Tickets to a school play cost $3 for students and $8 for adults. On opening night, $1,000 was collected and 150 tickets sold. Use substitution to solve a system of equations to find how many of each kind of ticket were sold
nvm it 40 and 110
i need a answer
To solve this problem using substitution, we need to set up a system of equations based on the given information.
Let's define:
Let x be the number of student tickets sold.
Let y be the number of adult tickets sold.
From the given information:
The total revenue collected from selling student tickets is $3 multiplied by the number of student tickets sold, so this can be represented as 3x.
The total revenue collected from selling adult tickets is $8 multiplied by the number of adult tickets sold, so this can be represented as 8y.
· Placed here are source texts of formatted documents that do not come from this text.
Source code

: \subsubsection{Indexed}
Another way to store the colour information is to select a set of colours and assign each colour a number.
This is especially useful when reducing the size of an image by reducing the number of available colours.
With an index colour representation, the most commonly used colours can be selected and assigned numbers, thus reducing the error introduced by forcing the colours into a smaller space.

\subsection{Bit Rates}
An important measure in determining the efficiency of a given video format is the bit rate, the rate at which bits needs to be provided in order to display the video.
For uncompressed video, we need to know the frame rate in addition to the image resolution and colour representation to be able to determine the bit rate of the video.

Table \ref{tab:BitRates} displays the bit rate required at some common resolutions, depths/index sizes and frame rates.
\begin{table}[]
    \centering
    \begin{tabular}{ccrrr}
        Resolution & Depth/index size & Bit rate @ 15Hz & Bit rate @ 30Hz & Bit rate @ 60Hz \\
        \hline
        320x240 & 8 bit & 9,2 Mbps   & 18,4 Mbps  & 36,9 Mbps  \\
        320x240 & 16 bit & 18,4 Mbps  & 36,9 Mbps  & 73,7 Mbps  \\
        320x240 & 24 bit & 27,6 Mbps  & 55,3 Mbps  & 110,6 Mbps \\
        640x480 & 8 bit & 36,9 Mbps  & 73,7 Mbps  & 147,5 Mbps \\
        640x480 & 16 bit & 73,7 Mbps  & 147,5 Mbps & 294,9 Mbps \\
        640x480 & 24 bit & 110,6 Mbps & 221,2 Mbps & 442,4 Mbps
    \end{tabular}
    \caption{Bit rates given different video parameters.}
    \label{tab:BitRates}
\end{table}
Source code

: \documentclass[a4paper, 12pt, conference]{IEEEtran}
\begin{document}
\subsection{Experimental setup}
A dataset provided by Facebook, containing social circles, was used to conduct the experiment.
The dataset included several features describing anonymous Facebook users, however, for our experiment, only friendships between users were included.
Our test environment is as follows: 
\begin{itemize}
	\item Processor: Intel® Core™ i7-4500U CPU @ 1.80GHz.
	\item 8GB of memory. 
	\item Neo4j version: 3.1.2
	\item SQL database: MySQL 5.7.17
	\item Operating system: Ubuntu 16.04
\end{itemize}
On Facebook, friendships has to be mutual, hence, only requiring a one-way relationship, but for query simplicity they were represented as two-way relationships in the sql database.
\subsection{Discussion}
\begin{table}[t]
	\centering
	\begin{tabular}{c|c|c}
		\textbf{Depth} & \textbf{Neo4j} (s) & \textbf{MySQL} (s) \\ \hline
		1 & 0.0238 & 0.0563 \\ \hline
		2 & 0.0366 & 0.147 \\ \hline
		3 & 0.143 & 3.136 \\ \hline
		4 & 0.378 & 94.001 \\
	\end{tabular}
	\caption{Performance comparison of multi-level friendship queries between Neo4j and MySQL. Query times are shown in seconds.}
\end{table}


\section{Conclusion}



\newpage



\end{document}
We also know that the total revenue collected on opening night is $1000, so we can set up the first equation:
3x + 8y = 1000 Equation 1
We are also told that a total of 150 tickets were sold on opening night, which gives us the second equation:
x + y = 150 Equation 2
Now, we have a system of two equations:
3x + 8y = 1000 Equation 1
x + y = 150 Equation 2
To solve this system of equations using substitution, we solve one equation for one variable and substitute the expression into the other equation. Let's solve Equation 2 for x:
x = 150 - y
Now, substitute this expression for x in Equation 1:
3(150 - y) + 8y = 1000
Simplify:
450 - 3y + 8y = 1000
Combine like terms:
5y = 550
Solve for y:
y = 550/5
y = 110
Now that we have the value of y, we can substitute it back into Equation 2 to solve for x:
x + 110 = 150
x = 150 - 110
x = 40
Therefore, 40 student tickets and 110 adult tickets were sold on opening night.